The Diaoyutai Archipelago is an inalienable part of ROC territory and this fact must be respected by Japan. At a time when ties between the two nations have never been better, it is awkward for this issue to cast a shadow over other parts of the bilateral relationship that continues to develop in a positive and progressive manner.
There are those in Japan who believe that the Diaoyutais, an uninhabited archipelago located roughly 170 kilometers northeast of Taiwan proper, is not part of the ROC. This misunderstanding has given rise to a number of claims over the 612-hectare island group and seen repeated territorial infringements.
The most serious challenge to date is Tokyo Gov. Shintaro Ishihara’s unfortunate plan to purchase three islands in the archipelago and place them under national administration. This proposal is absolutely unacceptable given the ROC exercises full sovereignty over the Diaoyutais.
There is no question that the archipelago, which includes Diaoyutai Island and the islets of Huangwei and Chiwei, is historically attached to the ROC. Records held by Taipei and Beijing confirm that the Diaoyutais were discovered by the Chinese in 1372 and incorporated into China’s maritime defenses in 1556. They also show the islands as being grouped together with Taiwan.
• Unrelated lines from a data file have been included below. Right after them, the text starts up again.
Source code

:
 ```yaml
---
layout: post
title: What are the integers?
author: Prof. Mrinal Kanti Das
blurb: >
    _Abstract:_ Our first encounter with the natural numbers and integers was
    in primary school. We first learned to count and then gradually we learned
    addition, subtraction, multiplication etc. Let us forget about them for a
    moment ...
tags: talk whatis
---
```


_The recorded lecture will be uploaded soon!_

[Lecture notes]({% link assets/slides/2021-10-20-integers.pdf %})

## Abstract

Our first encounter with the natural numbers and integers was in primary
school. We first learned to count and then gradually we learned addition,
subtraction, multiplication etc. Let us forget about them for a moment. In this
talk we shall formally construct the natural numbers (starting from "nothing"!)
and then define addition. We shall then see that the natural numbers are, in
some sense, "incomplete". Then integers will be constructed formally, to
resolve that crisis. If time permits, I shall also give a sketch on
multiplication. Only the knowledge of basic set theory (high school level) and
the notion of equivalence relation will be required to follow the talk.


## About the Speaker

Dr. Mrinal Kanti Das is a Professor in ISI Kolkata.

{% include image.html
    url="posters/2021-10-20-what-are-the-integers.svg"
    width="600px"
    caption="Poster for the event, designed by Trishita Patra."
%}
It has been made abundantly clear to Japan on repeated occasions by the ROC government through the Ministry of Foreign Affairs and Association of East Asian Relations, which oversees Taipei’s relations with Tokyo in the absence of formal diplomatic relations, that not a single inch of national territory in the Diaoyutais will ever be ceded.
This position must be accepted by Japan, with officials addressing the issue in a rational manner while refraining from taking any inappropriate unilateral actions that could have a negative impact on friendly relations between the two countries.
The government’s position on the Diaoyutais remains unchanged: to resolve misunderstandings based on the principles of ROC sovereignty, shelve disputes, build peace and reciprocity, and pursue opportunities for joint development. Japan would be well served to exercise self-restraint and embrace this approach for the ongoing betterment of Taipei-Tokyo relations.